(Saved entries)

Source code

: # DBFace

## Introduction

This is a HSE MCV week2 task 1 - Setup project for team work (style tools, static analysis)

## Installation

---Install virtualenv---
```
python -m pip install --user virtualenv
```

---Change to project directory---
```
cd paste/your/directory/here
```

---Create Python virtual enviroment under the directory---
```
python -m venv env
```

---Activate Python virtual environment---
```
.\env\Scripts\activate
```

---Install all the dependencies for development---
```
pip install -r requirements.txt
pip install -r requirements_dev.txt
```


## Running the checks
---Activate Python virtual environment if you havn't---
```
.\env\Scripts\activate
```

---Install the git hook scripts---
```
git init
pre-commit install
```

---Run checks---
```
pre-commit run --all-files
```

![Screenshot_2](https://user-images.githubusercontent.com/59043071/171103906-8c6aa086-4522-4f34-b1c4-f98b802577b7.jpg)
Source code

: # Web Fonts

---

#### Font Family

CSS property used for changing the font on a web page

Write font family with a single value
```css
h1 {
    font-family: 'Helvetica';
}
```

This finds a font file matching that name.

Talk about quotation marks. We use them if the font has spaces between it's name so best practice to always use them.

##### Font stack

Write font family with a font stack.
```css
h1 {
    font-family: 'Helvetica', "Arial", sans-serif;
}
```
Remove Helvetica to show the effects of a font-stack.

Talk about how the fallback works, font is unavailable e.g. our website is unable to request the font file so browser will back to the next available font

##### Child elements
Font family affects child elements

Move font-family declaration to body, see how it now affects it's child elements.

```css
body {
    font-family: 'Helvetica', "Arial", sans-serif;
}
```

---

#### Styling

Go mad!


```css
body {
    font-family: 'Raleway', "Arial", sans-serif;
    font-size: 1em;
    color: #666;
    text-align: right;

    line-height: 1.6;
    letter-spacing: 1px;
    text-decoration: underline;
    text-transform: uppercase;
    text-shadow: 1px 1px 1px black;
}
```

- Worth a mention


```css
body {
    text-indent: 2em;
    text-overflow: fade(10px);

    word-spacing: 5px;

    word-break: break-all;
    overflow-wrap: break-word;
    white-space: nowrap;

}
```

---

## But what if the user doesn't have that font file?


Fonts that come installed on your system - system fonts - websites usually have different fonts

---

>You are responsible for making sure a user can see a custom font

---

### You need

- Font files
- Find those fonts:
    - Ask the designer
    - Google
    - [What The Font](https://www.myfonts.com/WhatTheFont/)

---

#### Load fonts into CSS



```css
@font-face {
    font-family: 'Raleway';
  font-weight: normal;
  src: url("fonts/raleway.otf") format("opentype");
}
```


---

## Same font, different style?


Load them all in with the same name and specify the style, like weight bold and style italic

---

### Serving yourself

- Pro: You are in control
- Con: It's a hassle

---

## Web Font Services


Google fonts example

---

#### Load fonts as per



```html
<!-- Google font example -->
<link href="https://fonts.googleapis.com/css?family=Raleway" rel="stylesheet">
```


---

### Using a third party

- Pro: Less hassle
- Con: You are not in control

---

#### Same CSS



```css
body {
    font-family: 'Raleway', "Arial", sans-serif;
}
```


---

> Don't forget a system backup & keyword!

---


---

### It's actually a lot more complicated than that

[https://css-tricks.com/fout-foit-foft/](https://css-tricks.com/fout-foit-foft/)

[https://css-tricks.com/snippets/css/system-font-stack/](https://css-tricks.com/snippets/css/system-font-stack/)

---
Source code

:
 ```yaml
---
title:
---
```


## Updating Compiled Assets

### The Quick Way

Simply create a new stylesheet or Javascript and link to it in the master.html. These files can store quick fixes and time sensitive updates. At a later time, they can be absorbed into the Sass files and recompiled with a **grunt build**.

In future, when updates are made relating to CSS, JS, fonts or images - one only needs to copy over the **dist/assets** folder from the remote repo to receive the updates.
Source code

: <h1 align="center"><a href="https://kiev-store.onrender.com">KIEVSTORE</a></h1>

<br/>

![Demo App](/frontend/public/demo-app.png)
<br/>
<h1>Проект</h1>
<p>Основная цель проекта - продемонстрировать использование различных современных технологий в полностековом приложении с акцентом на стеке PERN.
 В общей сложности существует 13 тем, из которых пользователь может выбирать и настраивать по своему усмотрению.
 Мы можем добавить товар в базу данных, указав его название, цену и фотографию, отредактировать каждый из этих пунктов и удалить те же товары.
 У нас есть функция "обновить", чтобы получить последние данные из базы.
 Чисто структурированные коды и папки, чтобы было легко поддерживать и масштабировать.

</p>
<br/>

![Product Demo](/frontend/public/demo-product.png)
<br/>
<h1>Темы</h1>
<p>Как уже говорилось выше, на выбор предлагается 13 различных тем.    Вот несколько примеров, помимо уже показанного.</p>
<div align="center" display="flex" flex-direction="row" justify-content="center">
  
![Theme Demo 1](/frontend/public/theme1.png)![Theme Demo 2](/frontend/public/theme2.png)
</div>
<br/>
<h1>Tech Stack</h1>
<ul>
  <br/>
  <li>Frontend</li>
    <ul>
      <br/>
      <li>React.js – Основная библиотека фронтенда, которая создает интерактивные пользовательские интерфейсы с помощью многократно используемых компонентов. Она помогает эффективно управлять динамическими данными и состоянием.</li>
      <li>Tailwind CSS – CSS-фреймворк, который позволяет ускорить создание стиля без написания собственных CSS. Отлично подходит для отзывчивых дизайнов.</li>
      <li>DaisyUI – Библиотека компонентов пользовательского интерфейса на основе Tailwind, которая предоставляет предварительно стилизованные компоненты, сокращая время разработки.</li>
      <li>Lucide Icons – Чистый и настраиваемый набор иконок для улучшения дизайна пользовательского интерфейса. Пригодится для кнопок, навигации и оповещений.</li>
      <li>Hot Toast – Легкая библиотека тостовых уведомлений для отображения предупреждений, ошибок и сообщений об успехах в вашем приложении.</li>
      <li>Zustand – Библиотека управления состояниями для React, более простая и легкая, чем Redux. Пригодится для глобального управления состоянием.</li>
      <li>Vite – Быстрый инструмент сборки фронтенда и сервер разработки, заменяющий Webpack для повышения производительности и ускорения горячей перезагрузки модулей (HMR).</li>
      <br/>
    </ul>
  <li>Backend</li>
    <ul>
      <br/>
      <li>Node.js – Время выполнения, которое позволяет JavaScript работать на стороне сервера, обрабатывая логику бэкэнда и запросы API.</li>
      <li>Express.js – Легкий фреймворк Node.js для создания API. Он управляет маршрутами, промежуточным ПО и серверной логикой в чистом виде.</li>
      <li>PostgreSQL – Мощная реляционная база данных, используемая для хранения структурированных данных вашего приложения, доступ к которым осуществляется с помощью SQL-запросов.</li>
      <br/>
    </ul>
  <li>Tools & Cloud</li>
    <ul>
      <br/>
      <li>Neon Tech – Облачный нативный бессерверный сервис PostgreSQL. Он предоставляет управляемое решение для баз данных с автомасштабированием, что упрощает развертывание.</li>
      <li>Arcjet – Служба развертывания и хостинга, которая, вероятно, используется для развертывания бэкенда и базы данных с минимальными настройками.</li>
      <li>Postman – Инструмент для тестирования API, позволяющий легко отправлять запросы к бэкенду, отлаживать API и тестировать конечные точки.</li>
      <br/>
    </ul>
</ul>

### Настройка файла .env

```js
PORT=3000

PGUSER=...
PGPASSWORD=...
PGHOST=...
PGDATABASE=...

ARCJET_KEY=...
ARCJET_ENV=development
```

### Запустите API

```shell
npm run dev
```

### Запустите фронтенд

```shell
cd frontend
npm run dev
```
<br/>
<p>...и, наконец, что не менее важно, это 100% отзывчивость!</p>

**What is expected**
Line count for the word "store": tally the lines in the records that include it and give only the result.

**Response for this exercise**
2